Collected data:
<<<<
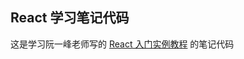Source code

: ## React 学习笔记代码

这是学习阮一峰老师写的 [React 入门实例教程](http://www.ruanyifeng.com/blog/2015/03/react.html) 的笔记代码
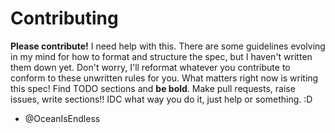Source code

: # Contributing

**Please contribute!** I need help with this. There are some guidelines evolving in my mind for how to format and structure the spec, but I haven't written them down yet. Don't worry, I'll reformat whatever you contribute to conform to these unwritten rules for you. What matters right now is writing this spec! Find TODO sections and **be bold**. Make pull requests, raise issues, write sections!! IDC what way you do it, just help or something. :D

- @OceanIsEndless
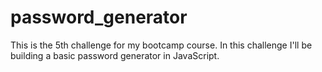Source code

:# password_generator
This is the 5th challenge for my bootcamp course. In this challenge I'll be building a basic password generator in JavaScript.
>>>>
### [WORK REQUEST]
What is the count of lines in the data above containing the string "React"? Write the number and nothing else.

### [SOLUTION]
2